WHAT NEEDS TO BE DONE -
Across the listing below, how many lines hold "embedding"? Reply with the number by itself.

§

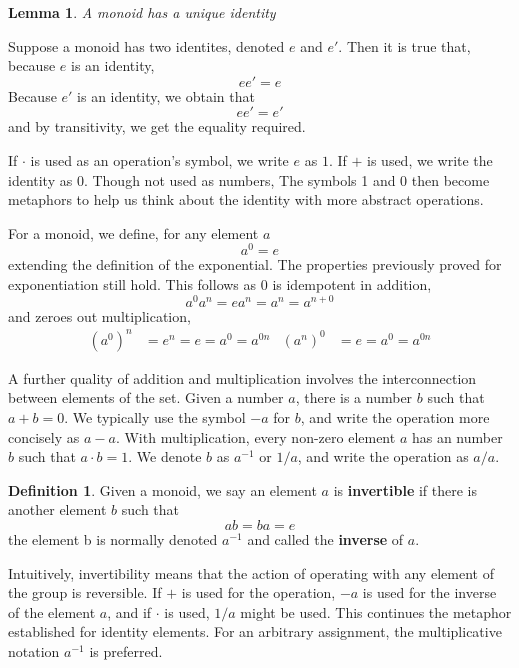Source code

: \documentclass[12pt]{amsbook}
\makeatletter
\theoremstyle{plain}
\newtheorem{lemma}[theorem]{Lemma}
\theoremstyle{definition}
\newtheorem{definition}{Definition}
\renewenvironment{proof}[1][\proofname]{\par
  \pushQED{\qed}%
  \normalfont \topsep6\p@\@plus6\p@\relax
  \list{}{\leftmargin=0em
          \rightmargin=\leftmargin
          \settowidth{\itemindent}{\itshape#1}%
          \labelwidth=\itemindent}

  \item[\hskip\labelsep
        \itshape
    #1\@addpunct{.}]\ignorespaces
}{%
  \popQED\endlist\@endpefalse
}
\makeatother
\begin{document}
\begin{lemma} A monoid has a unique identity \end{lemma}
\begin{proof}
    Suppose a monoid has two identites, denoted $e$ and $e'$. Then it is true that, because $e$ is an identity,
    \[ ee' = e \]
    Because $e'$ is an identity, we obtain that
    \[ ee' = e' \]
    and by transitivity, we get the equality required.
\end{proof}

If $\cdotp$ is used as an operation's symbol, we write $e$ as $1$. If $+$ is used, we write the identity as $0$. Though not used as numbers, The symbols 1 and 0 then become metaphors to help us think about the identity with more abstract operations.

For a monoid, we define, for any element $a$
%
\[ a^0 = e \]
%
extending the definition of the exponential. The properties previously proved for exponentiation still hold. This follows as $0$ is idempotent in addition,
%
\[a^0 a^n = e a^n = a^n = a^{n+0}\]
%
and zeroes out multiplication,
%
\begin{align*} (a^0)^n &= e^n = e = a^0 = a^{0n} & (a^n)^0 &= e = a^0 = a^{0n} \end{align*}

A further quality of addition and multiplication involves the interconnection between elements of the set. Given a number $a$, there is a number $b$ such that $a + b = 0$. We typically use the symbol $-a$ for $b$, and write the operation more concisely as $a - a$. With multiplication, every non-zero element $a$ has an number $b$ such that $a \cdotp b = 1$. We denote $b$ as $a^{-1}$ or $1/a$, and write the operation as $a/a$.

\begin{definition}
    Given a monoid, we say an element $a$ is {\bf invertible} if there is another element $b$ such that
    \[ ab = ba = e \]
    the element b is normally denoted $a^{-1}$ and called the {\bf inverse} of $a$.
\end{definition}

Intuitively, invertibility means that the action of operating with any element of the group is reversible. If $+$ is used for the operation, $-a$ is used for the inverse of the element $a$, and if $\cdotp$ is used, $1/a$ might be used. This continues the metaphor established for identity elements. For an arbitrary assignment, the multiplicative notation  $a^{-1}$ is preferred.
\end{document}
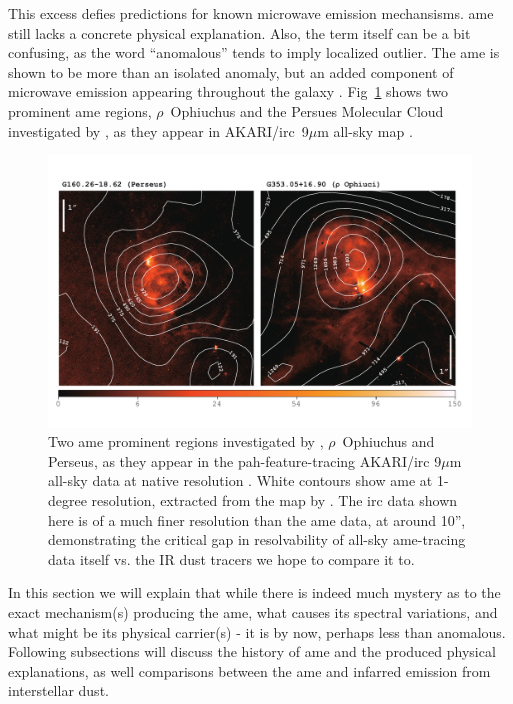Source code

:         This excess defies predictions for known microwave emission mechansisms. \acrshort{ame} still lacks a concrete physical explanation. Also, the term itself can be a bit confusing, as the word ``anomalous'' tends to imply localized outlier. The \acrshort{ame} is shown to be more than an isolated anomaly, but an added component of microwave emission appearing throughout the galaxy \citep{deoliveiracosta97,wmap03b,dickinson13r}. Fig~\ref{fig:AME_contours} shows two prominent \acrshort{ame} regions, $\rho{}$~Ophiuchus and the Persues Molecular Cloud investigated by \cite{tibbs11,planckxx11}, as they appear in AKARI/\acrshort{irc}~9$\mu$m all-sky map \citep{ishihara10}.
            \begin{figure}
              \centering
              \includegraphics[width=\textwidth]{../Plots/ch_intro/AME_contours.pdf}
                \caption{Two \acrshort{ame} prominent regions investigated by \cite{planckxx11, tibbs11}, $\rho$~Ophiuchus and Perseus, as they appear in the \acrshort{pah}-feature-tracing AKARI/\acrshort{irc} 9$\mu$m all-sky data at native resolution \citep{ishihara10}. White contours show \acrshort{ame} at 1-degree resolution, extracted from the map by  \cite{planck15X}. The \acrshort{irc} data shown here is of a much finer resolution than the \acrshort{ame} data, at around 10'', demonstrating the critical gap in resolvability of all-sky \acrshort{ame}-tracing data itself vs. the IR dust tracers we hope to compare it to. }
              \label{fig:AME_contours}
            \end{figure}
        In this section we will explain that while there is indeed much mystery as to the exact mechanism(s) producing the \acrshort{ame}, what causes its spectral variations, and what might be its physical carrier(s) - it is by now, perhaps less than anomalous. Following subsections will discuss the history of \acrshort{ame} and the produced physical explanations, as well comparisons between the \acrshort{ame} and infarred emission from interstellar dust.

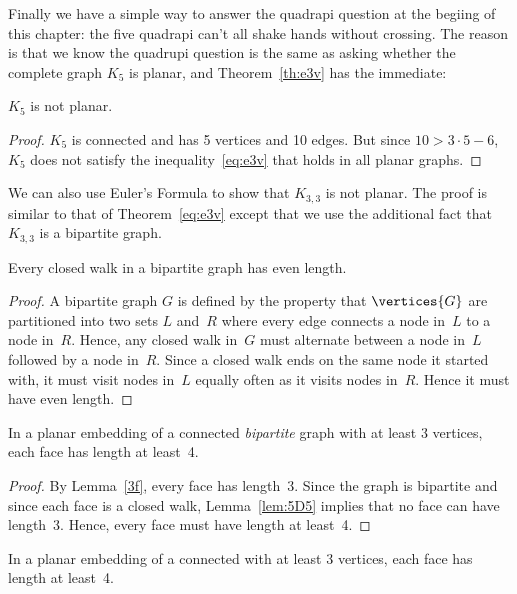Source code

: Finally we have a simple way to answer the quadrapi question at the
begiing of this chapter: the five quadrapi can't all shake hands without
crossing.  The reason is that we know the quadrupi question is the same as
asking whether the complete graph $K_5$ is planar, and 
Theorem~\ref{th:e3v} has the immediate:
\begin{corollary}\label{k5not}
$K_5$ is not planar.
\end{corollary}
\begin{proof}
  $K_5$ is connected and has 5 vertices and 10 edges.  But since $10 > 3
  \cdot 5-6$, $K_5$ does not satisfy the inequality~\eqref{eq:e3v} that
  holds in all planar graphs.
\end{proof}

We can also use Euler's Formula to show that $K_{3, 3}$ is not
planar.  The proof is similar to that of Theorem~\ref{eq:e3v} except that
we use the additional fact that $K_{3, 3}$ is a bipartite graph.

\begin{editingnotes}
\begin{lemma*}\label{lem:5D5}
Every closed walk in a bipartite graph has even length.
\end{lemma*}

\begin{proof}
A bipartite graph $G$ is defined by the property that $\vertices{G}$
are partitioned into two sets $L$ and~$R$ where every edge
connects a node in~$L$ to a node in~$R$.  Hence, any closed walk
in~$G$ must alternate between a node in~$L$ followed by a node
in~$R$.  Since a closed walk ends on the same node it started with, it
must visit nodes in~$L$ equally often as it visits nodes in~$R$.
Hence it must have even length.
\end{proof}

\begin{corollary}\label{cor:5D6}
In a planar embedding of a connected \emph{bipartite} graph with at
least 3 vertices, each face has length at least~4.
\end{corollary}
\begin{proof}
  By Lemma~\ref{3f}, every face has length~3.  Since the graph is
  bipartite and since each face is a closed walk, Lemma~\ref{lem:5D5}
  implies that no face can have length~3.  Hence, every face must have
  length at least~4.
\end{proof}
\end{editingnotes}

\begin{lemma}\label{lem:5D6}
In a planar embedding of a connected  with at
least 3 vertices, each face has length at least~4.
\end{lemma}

§

SOLUTION BELOW -
2